» **What this task involves**
Make an exact copy of the records, with the pictures left out.

» **Exercise material**
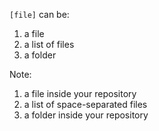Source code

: `[file]` can be:

1. a file
2. a list of files
3. a folder

Note:
1. a file inside your repository
2. a list of space-separated files
3. a folder inside your repository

» **Solved exercise**
Source code

: `[file]` can be:

1. a file
2. a list of files
3. a folder

Note:
1. a file inside your repository
2. a list of space-separated files
3. a folder inside your repository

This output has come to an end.